THIRTY years had passed since the close of the Revolutionary War, and Maine had enjoyed her long-fought-for and hard-won peace and been greatly increased and prospered. But she had to have her share in the crisis of a difficulty with England which had lasted long and become unendurable.

Forced to acknowledge the independence of the colonies, Britannia still claimed to rule the wave, and constantly inflicted outrages upon our commerce and impressed our seamen for her navy.
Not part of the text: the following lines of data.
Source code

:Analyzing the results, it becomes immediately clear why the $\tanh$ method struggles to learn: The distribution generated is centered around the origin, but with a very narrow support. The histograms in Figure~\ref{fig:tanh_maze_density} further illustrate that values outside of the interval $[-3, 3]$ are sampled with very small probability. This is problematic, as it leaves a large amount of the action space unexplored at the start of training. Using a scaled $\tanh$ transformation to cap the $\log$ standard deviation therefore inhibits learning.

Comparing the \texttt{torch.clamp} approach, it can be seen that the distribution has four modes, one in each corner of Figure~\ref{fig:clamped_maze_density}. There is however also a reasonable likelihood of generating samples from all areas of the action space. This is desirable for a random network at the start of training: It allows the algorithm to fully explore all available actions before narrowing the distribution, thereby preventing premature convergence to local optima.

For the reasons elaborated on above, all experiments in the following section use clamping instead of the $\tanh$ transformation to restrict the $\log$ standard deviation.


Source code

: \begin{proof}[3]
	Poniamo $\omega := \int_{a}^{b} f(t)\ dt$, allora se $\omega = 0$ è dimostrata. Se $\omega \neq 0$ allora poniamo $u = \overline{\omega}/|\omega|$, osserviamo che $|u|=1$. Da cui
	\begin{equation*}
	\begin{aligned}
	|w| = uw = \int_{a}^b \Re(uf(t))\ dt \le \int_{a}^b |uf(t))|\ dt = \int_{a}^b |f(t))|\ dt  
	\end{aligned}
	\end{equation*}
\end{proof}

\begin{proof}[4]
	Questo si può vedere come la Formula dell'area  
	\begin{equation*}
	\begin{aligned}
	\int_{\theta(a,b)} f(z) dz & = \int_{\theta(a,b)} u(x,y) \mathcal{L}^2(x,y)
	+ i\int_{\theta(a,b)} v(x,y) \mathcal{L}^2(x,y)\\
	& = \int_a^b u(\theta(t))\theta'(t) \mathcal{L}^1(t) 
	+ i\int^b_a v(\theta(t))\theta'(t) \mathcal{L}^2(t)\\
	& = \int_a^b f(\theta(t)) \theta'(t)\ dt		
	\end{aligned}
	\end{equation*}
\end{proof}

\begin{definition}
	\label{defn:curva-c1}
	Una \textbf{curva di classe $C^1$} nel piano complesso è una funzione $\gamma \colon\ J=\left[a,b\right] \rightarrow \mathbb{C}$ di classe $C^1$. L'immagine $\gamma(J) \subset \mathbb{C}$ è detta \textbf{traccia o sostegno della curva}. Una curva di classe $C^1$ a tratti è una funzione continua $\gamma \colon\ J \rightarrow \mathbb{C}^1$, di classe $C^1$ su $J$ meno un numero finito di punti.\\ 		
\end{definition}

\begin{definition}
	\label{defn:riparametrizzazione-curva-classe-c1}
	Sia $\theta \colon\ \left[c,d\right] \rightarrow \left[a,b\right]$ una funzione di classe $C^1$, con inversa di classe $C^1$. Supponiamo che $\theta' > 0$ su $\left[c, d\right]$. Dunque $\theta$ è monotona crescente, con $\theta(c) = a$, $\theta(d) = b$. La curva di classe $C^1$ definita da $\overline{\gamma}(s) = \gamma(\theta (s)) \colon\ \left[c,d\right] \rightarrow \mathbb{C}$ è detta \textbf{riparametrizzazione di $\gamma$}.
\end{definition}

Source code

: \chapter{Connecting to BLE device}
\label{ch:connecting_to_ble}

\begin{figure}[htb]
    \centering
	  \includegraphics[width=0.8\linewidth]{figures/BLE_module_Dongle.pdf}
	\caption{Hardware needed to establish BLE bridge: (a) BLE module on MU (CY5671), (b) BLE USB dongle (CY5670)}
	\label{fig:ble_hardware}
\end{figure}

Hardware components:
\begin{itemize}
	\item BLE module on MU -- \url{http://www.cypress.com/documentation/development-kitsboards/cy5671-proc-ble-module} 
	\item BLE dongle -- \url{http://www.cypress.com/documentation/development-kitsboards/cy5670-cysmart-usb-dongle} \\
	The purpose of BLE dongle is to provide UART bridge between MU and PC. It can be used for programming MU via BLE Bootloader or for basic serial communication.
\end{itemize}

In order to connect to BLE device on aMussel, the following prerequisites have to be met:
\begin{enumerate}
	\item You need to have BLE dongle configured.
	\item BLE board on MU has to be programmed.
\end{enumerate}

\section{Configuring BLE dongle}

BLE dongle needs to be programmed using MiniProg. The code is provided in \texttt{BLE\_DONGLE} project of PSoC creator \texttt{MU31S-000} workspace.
Aroused by more and more flagrant offenses of this kind, the American Congress, on the 18th of June, 1812, passed an act declaring that war existed between the United States and England. To meet the expenses of the war, a tax of $74,220 was levied upon Maine, and it is said that more soldiers were enlisted in the district of Maine, according to its population, than in any state of the Union. There were over twenty thousand men, all in marching order, ready to do Maine's share in another struggle for liberty.

A British brig carrying eighteen guns and a crew of a hundred and four men had been, for a long time, the scourge of our coasts. No gallant merchant ship, no modest coaster, was safe from the depredations of the Boxer. Captain Blythe, who commanded her, was a daring young Englishman, only twenty-nine years old. There lay at anchor in Portland harbor the American brig Enterprise, commanded by Captain Burrows, who was only twenty-eight.

The Boxer cruised off Portland harbor for the purpose of drawing the Enterprise into an encounter. It was a fierce and bloody fight which took place between the two vessels on the 5th of September, 1814, at three o'clock in the afternoon.

They were very near together and poured a deadly fire into each other. Within half an hour both young captains lay dead upon the bloody decks and the Boxer had struck her colors. Her defeat was utter, for she had lost, besides her captain, nearly half her crew. On the Enterprise but two were killed and twelve wounded. The Enterprise returned victorious to Portland the next day, bringing the Boxer as her prize.

The public rejoicing was great, although it was mingled with sorrow over the death of the brave young Burrows. The officers were buried side by side with military honors.

The whole Atlantic coast was declared by the British in a state of blockade, and was infested by the enemy's cruisers. Any American vessel upon the seas was liable to be stopped by threatening guns from a British war ship, and an officer would board her and select from her crew any American seamen, and drag them on board the British man-of-war. If resistance were attempted, the British officers did not scruple to use club and sword to compel submission. Even our armed vessels were searched, and were fired upon if they resisted. More than six thousand men were taken from American vessels and forced to man British guns.

The British claimed that Moose Island, upon which the fortified town of Eastport was situated, belonged to them by virtue of the treaty of 1783. On the 11th of July, 1814, a British fleet of five war vessels and three or four transports arrived at Eastport, anchored beside the fortifications, and demanded their surrender. It was a powerful fleet. The Ramilies, having on board the commodore, Sir Thomas Hardy, was a seventy-four-gun ship. The Martin, Rover, Breame, and Terror were large ships carrying heavy guns; there was a bomb ship also, and the transports carried a great force of men. It is no wonder that the little town was appalled and hopeless when the surrender of the fort was demanded in five minutes. Major Putnam, the commander, was a man of reckless courage. His reply to the British was: "The fort will be defended against whatever force may be brought against it." But the whole town remonstrated against the hopeless resistance to a force which could destroy it in an hour, and Major Putnam was compelled to strike the fort's flag.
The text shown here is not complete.